INFORMATION SHOWN:
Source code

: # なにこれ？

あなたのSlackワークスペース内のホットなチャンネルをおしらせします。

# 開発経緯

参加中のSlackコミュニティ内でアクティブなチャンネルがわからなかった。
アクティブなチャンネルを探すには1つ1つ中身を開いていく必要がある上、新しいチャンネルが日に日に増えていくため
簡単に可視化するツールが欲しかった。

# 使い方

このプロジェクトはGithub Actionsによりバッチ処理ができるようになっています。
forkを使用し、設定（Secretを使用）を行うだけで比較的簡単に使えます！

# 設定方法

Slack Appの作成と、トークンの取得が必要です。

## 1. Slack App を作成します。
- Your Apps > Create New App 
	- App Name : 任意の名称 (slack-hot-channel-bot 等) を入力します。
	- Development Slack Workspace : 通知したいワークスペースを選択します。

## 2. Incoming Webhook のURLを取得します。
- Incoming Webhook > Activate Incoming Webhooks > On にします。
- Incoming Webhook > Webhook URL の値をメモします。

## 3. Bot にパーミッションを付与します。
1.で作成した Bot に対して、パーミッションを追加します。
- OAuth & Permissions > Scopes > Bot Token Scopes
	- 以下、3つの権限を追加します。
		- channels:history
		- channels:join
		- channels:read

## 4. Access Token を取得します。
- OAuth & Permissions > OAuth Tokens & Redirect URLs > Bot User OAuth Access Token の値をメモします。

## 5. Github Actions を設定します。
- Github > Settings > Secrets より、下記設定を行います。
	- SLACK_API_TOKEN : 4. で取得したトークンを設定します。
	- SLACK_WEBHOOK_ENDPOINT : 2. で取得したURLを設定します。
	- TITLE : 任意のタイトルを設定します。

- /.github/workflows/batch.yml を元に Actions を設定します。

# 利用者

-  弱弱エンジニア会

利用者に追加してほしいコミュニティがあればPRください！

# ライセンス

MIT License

TASK GOAL:
Within the data above, the span starting at the line containing "- Incoming Webhook > Activate" and ending at the line containing "## 4. Access Token を取得します。" is to be retyped exactly, with no other lines.

EXERCISE ANSWER:
- Incoming Webhook > Activate Incoming Webhooks > On にします。
- Incoming Webhook > Webhook URL の値をメモします。

## 3. Bot にパーミッションを付与します。
1.で作成した Bot に対して、パーミッションを追加します。
- OAuth & Permissions > Scopes > Bot Token Scopes
	- 以下、3つの権限を追加します。
		- channels:history
		- channels:join
		- channels:read

## 4. Access Token を取得します。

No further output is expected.